§ PROMPT: Write out the line that has "There exists $G>0$" in it, along with each line that comes after it until the listing ends, and add nothing.

§ TASK DATA:
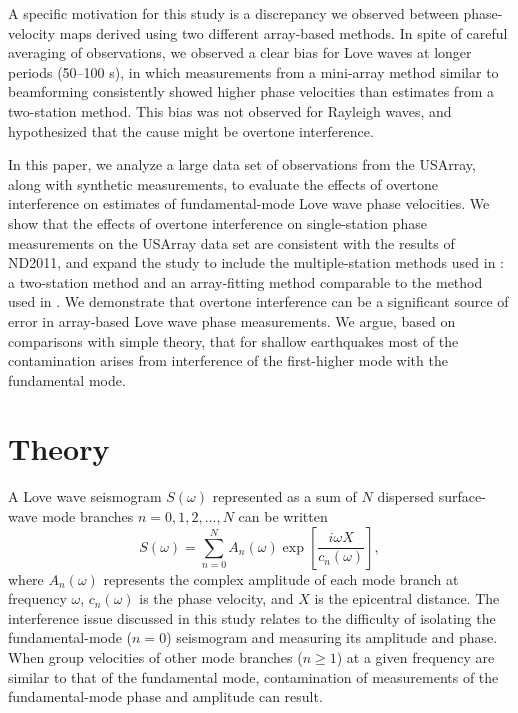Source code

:\documentclass[12pt,oneside]{book}
\begin{document}
A specific motivation for this study is a discrepancy we observed \citep{Fosteretal2014} between phase-velocity maps derived using two different array-based methods. In spite of careful averaging of observations, we observed a clear bias for Love waves at longer periods (50--100 s), in which measurements from a mini-array method similar to beamforming consistently showed higher phase velocities than estimates from a two-station method. This bias was not observed for Rayleigh waves, and \citet{Fosteretal2014} hypothesized that the cause might be overtone interference. 

In this paper, we analyze a large data set of observations from the USArray, along with synthetic measurements, to evaluate the effects of overtone interference on estimates of fundamental-mode Love wave phase velocities. We show that the effects of overtone interference on single-station phase measurements on the USArray data set are consistent with the results of ND2011, and expand the study to include the multiple-station methods used in \citet{Fosteretal2014}: a two-station method and an array-fitting method comparable to the method used in \citet{PoletKanamori1997}.  We demonstrate that overtone interference can be a significant source of error in array-based Love wave phase measurements. We argue, based on comparisons with simple theory, that for shallow earthquakes most of the contamination arises from interference of the first-higher mode with the fundamental mode. 

\section{Theory}
A Love wave seismogram $S(\omega)$ represented as a sum of $N$ dispersed surface-wave mode branches $n=0,1,2,...,N$ can be written 
\begin{equation}\label{eqot:1}
S(\omega) = \sum_{n=0}^{N} A_{n}(\omega) \exp \left[ \frac{i \omega X}{c_{n}(\omega)} \right],
\end{equation}
where $A_n(\omega)$ represents the complex amplitude of each mode branch at frequency $\omega$, $c_{n}(\omega)$ is the phase velocity, and $X$ is the epicentral distance. The interference issue discussed in this study relates to the difficulty of isolating the fundamental-mode ($n=0$) seismogram and measuring its amplitude and phase. When group velocities of other mode branches ($n\geq1$) at a given frequency are similar to that of the fundamental mode, contamination of  measurements of the fundamental-mode phase and amplitude can result.
\end{document}

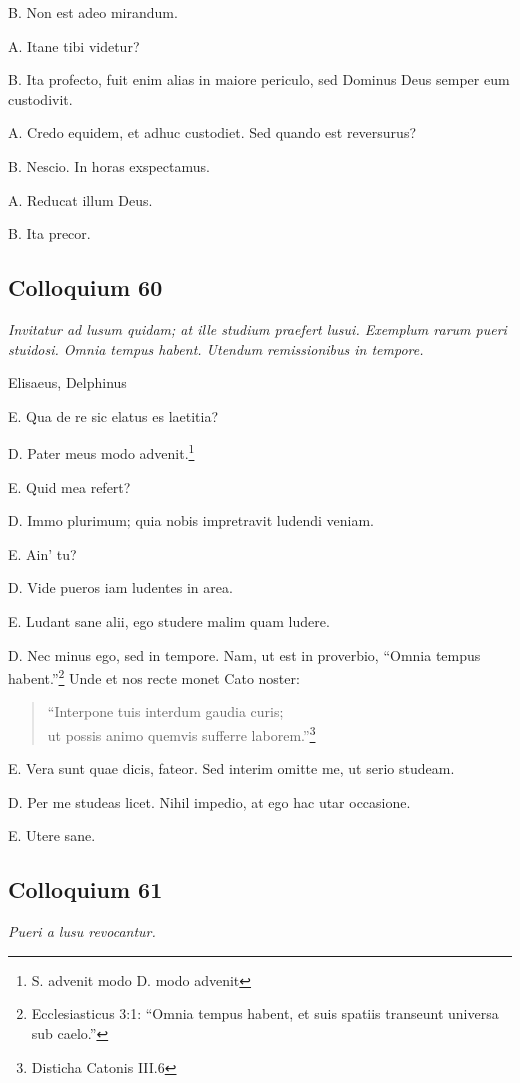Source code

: \documentclass{article}
\begin{document}
B. Non est adeo mirandum.

A. Itane tibi videtur?

B. Ita profecto, fuit enim alias in maiore periculo, sed Dominus Deus semper eum custodivit.

A. Credo equidem, et adhuc custodiet. Sed quando est reversurus?

B. Nescio. In horas exspectamus.

A. Reducat illum Deus.

B. Ita precor.

\subsection{Colloquium 60}
\emph{Invitatur ad lusum quidam; at ille studium praefert lusui. Exemplum rarum pueri stuidosi. Omnia tempus habent. Utendum remissionibus in tempore.}

Elisaeus, Delphinus

E. Qua de re sic elatus es laetitia?

D. Pater meus modo advenit.\footnote{S. advenit modo D. modo advenit}

E. Quid mea refert?

D. Immo plurimum; quia nobis impretravit ludendi veniam.

E. Ain' tu?

D. Vide pueros iam ludentes in area.

E. Ludant sane alii, ego studere malim quam ludere.

D. Nec minus ego, sed in tempore. Nam, ut est in proverbio, ``Omnia tempus habent.''\footnote{Ecclesiasticus 3:1: ``Omnia tempus habent, et suis spatiis transeunt universa sub caelo.''} Unde et nos recte monet Cato noster:\begin{verse} ``Interpone tuis interdum gaudia curis;\\ut possis animo quemvis sufferre laborem.''\footnote{Disticha Catonis III.6}\end{verse}

E. Vera sunt quae dicis, fateor. Sed interim omitte me, ut serio studeam.

D. Per me studeas licet. Nihil impedio, at ego hac utar occasione.

E. Utere sane.

\subsection{Colloquium 61}
\emph{Pueri a lusu revocantur.}
\end{document}
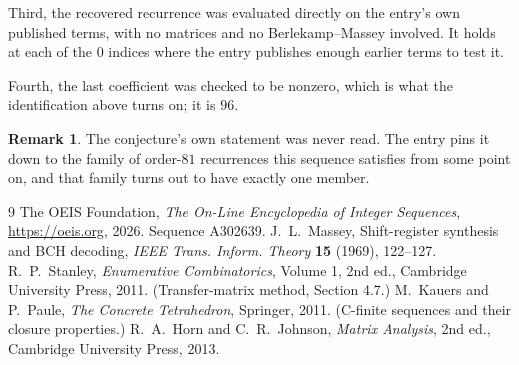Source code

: \documentclass[11pt,a4paper]{article}
\theoremstyle{plain}
\theoremstyle{definition}
\newtheorem{remark}[theorem]{Remark}
\begin{document}
Third, the recovered recurrence was evaluated directly on the entry's own published terms, with
no matrices and no Berlekamp--Massey involved. It holds at each of the $0$ indices where
the entry publishes enough earlier terms to test it.

Fourth, the last coefficient was checked to be nonzero, which is what the identification above
turns on; it is $96$.

\begin{remark}
The conjecture's own statement was never read. The entry pins it down to the family of
order-$81$ recurrences this sequence satisfies from some point on, and that family turns
out to have exactly one member.
\end{remark}

\begin{thebibliography}{9}
 The OEIS Foundation, \emph{The On-Line Encyclopedia of Integer
Sequences}, \url{https://oeis.org}, 2026. Sequence A302639.
 J.~L.~Massey, Shift-register synthesis and BCH decoding, \emph{IEEE
Trans. Inform. Theory} \textbf{15} (1969), 122--127.
 R.~P.~Stanley, \emph{Enumerative Combinatorics}, Volume 1, 2nd ed.,
Cambridge University Press, 2011. (Transfer-matrix method, Section 4.7.)
 M.~Kauers and P.~Paule, \emph{The Concrete Tetrahedron}, Springer, 2011.
(C-finite sequences and their closure properties.)
 R.~A.~Horn and C.~R.~Johnson, \emph{Matrix Analysis}, 2nd ed., Cambridge
University Press, 2013.
\end{thebibliography}
\end{document}
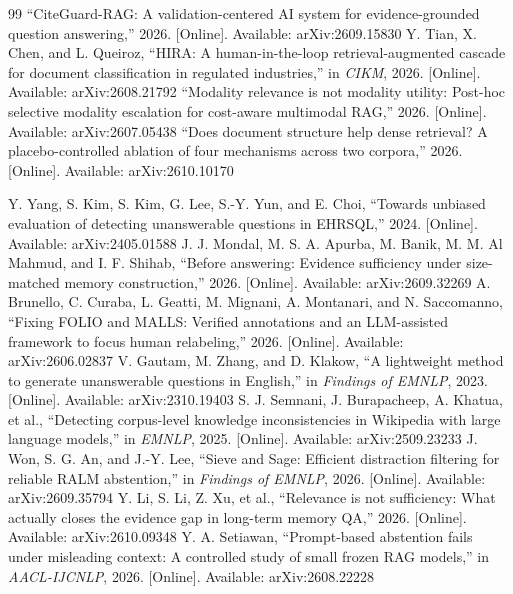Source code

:\documentclass[preprint,3p,times]{elsarticle}
\begin{document}
\begin{thebibliography}{99}
 ``CiteGuard-RAG: A validation-centered AI system for evidence-grounded question answering,'' 2026. [Online]. Available: arXiv:2609.15830
 Y. Tian, X. Chen, and L. Queiroz, ``HIRA: A human-in-the-loop retrieval-augmented cascade for document classification in regulated industries,'' in \emph{CIKM}, 2026. [Online]. Available: arXiv:2608.21792
 ``Modality relevance is not modality utility: Post-hoc selective modality escalation for cost-aware multimodal RAG,'' 2026. [Online]. Available: arXiv:2607.05438
 ``Does document structure help dense retrieval? A placebo-controlled ablation of four mechanisms across two corpora,'' 2026. [Online]. Available: arXiv:2610.10170

 Y. Yang, S. Kim, S. Kim, G. Lee, S.-Y. Yun, and E. Choi, ``Towards unbiased evaluation of detecting unanswerable questions in EHRSQL,'' 2024. [Online]. Available: arXiv:2405.01588
 J. J. Mondal, M. S. A. Apurba, M. Banik, M. M. Al Mahmud, and I. F. Shihab, ``Before answering: Evidence sufficiency under size-matched memory construction,'' 2026. [Online]. Available: arXiv:2609.32269
 A. Brunello, C. Curaba, L. Geatti, M. Mignani, A. Montanari, and N. Saccomanno, ``Fixing FOLIO and MALLS: Verified annotations and an LLM-assisted framework to focus human relabeling,'' 2026. [Online]. Available: arXiv:2606.02837
 V. Gautam, M. Zhang, and D. Klakow, ``A lightweight method to generate unanswerable questions in English,'' in \emph{Findings of EMNLP}, 2023. [Online]. Available: arXiv:2310.19403
 S. J. Semnani, J. Burapacheep, A. Khatua, et al., ``Detecting corpus-level knowledge inconsistencies in Wikipedia with large language models,'' in \emph{EMNLP}, 2025. [Online]. Available: arXiv:2509.23233
 J. Won, S. G. An, and J.-Y. Lee, ``Sieve and Sage: Efficient distraction filtering for reliable RALM abstention,'' in \emph{Findings of EMNLP}, 2026. [Online]. Available: arXiv:2609.35794
 Y. Li, S. Li, Z. Xu, et al., ``Relevance is not sufficiency: What actually closes the evidence gap in long-term memory QA,'' 2026. [Online]. Available: arXiv:2610.09348
 Y. A. Setiawan, ``Prompt-based abstention fails under misleading context: A controlled study of small frozen RAG models,'' in \emph{AACL-IJCNLP}, 2026. [Online]. Available: arXiv:2608.22228

\end{thebibliography}
\end{document}
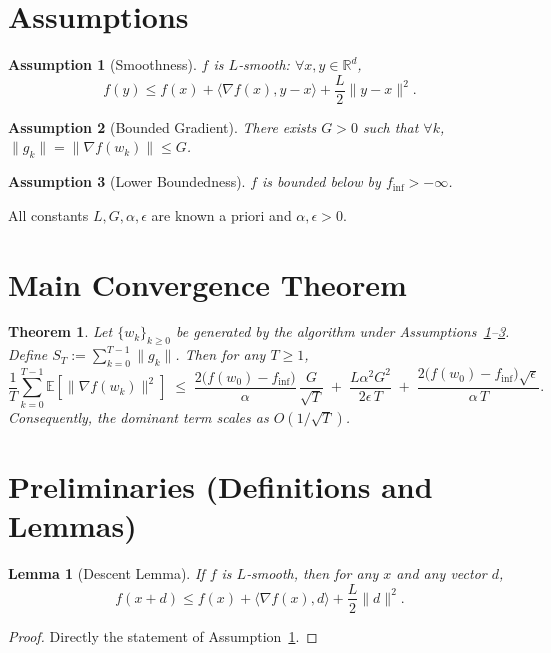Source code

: \documentclass{article}
\newtheorem{theorem}{Theorem}
\newtheorem{lemma}{Lemma}
\newtheorem{assumption}{Assumption}
\newcommand{\E}{\mathbb{E}}
\newcommand{\R}{\mathbb{R}}
\begin{document}
\section*{Assumptions}
\begin{assumption}[Smoothness]\label{ass:smooth}
$f$ is $L$‑smooth: $\forall x,y\in\R^d$,
\[
f(y)\le f(x)+\langle\nabla f(x),y-x\rangle+\frac{L}{2}\|y-x\|^2 .
\]
\end{assumption}
\begin{assumption}[Bounded Gradient]\label{ass:bound}
There exists $G>0$ such that $\forall k$, $\|g_k\|=\|\nabla f(w_k)\|\le G$.
\end{assumption}
\begin{assumption}[Lower Boundedness]\label{ass:lb}
$f$ is bounded below by $f_{\inf}>-\infty$.
\end{assumption}

All constants $L,G,\alpha,\epsilon$ are known a priori and $\alpha,\epsilon>0$.

\section*{Main Convergence Theorem}
\begin{theorem}\label{thm:main}
Let $\{w_k\}_{k\ge0}$ be generated by the algorithm under
Assumptions~\ref{ass:smooth}–\ref{ass:lb}.
Define $S_T:=\sum_{k=0}^{T-1}\|g_k\|$.
Then for any $T\ge 1$,
\[
\frac{1}{T}\sum_{k=0}^{T-1}\E\!\left[\|\nabla f(w_k)\|^2\right]
\;\le\;
\frac{2\bigl(f(w_0)-f_{\inf}\bigr)}{\alpha}\,
\frac{G}{\sqrt{T}}
\;+\;
\frac{L\alpha^{2}G^{2}}{2\epsilon\,T}
\;+\;
\frac{2\bigl(f(w_0)-f_{\inf}\bigr)\sqrt{\epsilon}}{\alpha\,T}.
\tag{1}
\]
Consequently, the dominant term scales as $O(1/\sqrt{T})$.
\end{theorem}

\section*{Preliminaries (Definitions and Lemmas)}
\begin{lemma}[Descent Lemma]\label{lem:descent}
If $f$ is $L$‑smooth, then for any $x$ and any vector $d$,
\[
f(x+d)\le f(x)+\langle\nabla f(x),d\rangle+\frac{L}{2}\|d\|^2 .
\]
\end{lemma}
\begin{proof}
Directly the statement of Assumption~\ref{ass:smooth}. \qedhere
\end{proof}
\end{document}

§ WRITTEN RESPONSE:
There exists $G>0$ such that $\forall k$, $\|g_k\|=\|\nabla f(w_k)\|\le G$.
\end{assumption}
\begin{assumption}[Lower Boundedness]\label{ass:lb}
$f$ is bounded below by $f_{\inf}>-\infty$.
\end{assumption}

All constants $L,G,\alpha,\epsilon$ are known a priori and $\alpha,\epsilon>0$.

\section*{Main Convergence Theorem}
\begin{theorem}\label{thm:main}
Let $\{w_k\}_{k\ge0}$ be generated by the algorithm under
Assumptions~\ref{ass:smooth}–\ref{ass:lb}.
Define $S_T:=\sum_{k=0}^{T-1}\|g_k\|$.
Then for any $T\ge 1$,
\[
\frac{1}{T}\sum_{k=0}^{T-1}\E\!\left[\|\nabla f(w_k)\|^2\right]
\;\le\;
\frac{2\bigl(f(w_0)-f_{\inf}\bigr)}{\alpha}\,
\frac{G}{\sqrt{T}}
\;+\;
\frac{L\alpha^{2}G^{2}}{2\epsilon\,T}
\;+\;
\frac{2\bigl(f(w_0)-f_{\inf}\bigr)\sqrt{\epsilon}}{\alpha\,T}.
\tag{1}
\]
Consequently, the dominant term scales as $O(1/\sqrt{T})$.
\end{theorem}

\section*{Preliminaries (Definitions and Lemmas)}
\begin{lemma}[Descent Lemma]\label{lem:descent}
If $f$ is $L$‑smooth, then for any $x$ and any vector $d$,
\[
f(x+d)\le f(x)+\langle\nabla f(x),d\rangle+\frac{L}{2}\|d\|^2 .
\]
\end{lemma}
\begin{proof}
Directly the statement of Assumption~\ref{ass:smooth}. \qedhere
\end{proof}
\end{document}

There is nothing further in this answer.